[Stored data entries]
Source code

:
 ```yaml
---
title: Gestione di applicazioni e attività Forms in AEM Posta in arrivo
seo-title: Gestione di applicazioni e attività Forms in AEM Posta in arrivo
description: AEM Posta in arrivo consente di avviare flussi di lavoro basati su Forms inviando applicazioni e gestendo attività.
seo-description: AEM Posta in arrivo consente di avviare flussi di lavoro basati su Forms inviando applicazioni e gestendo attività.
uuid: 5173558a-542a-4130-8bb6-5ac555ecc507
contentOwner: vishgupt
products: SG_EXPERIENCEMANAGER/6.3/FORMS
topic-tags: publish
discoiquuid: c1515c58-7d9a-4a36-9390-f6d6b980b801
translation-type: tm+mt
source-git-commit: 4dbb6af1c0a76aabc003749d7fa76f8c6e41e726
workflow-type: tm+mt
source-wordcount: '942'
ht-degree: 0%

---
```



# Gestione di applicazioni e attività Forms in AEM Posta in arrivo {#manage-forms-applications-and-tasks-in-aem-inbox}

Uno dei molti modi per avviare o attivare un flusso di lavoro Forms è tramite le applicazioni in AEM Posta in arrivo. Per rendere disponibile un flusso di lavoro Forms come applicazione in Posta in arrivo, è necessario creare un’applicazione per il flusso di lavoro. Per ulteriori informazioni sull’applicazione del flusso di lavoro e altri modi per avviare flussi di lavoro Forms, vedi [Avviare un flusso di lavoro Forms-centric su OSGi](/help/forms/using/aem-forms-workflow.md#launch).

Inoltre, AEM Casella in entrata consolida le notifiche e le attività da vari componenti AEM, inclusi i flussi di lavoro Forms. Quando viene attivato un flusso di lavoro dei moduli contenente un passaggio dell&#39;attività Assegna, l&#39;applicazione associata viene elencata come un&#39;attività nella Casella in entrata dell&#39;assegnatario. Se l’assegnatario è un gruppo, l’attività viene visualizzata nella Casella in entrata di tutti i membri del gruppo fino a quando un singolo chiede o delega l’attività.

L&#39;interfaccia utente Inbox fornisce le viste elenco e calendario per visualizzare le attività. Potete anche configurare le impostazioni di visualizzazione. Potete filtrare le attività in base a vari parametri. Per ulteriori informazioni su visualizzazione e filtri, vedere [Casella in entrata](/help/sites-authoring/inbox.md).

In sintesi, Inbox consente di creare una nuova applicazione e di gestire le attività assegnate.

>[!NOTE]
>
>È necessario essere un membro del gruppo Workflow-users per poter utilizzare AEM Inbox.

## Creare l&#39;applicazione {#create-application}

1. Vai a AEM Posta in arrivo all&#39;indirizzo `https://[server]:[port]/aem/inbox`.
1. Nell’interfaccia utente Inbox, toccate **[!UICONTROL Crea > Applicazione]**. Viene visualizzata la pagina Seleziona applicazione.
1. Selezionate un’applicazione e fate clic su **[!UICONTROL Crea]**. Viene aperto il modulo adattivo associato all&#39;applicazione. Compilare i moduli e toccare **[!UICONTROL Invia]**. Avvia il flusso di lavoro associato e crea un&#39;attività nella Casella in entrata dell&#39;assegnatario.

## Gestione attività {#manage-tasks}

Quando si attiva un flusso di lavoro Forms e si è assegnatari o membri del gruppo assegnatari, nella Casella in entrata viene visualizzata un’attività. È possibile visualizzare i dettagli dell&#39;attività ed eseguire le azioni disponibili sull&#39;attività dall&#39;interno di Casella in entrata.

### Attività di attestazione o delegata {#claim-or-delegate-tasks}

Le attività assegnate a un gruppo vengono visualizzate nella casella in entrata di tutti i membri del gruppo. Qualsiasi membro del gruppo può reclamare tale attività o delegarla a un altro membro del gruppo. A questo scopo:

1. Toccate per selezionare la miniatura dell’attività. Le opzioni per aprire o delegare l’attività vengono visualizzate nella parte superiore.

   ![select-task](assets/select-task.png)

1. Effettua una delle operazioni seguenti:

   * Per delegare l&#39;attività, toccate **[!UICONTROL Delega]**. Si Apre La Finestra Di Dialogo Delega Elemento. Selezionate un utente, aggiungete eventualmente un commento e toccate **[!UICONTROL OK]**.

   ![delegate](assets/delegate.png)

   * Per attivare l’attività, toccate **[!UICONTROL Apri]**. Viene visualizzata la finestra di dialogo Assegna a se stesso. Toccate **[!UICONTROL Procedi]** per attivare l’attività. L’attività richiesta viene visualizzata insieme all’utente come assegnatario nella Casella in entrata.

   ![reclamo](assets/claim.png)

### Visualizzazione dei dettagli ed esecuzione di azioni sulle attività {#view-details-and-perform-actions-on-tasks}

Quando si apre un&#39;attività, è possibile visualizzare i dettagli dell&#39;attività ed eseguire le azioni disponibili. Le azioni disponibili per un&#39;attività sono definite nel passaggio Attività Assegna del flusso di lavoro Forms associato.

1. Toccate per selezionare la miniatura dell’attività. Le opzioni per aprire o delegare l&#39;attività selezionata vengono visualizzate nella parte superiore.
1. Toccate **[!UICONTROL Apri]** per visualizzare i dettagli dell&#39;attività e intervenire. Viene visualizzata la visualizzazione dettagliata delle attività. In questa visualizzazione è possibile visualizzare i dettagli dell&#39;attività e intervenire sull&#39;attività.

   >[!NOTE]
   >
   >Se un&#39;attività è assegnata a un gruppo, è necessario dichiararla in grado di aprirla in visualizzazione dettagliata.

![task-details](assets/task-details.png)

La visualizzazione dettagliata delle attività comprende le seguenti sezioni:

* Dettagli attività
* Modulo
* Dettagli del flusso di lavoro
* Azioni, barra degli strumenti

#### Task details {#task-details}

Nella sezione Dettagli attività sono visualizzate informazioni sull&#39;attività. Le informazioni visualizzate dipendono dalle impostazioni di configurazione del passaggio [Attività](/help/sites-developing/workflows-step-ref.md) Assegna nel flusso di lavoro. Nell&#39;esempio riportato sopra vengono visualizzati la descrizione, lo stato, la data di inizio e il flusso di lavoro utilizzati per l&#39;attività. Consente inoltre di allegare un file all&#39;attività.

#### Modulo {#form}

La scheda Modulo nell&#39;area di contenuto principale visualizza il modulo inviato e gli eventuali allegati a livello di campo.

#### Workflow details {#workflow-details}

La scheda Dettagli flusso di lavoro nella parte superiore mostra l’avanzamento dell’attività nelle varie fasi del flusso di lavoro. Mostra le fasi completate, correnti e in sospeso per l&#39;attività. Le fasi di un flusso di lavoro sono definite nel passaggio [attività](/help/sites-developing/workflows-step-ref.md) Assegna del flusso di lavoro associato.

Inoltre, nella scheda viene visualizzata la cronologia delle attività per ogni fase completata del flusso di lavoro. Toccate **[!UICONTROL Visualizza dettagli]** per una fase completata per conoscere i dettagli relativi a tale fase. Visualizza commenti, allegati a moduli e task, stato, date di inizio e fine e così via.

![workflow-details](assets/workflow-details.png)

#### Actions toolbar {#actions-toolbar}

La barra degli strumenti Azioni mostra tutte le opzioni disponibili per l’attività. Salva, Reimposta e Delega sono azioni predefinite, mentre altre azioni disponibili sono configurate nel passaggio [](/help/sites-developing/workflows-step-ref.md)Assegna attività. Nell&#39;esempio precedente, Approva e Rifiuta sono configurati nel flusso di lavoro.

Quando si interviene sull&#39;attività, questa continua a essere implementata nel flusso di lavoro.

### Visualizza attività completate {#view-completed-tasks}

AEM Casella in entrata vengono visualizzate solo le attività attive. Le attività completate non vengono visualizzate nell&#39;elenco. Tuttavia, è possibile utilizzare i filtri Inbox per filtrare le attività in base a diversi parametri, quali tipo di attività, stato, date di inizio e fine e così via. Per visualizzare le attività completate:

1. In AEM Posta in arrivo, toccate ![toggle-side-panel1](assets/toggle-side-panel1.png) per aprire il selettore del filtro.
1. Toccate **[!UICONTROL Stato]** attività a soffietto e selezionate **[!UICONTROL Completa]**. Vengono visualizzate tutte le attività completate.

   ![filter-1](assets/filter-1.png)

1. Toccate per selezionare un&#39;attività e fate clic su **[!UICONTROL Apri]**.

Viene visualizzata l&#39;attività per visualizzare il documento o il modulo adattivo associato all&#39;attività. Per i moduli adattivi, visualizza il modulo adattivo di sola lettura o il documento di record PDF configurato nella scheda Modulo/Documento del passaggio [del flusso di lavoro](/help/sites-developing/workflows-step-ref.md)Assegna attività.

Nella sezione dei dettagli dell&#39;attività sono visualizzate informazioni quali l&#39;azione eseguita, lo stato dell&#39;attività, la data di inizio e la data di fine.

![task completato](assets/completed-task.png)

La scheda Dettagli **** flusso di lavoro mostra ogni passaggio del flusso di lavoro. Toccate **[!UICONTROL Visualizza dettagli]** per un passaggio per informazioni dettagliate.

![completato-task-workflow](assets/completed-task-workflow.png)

WHAT YOU ARE ASKED TO DO
Scan the data above, find each line with "barra", and copy it.

ANSWER AREA
* Azioni, barra degli strumenti
La barra degli strumenti Azioni mostra tutte le opzioni disponibili per l’attività. Salva, Reimposta e Delega sono azioni predefinite, mentre altre azioni disponibili sono configurate nel passaggio [](/help/sites-developing/workflows-step-ref.md)Assegna attività. Nell&#39;esempio precedente, Approva e Rifiuta sono configurati nel flusso di lavoro.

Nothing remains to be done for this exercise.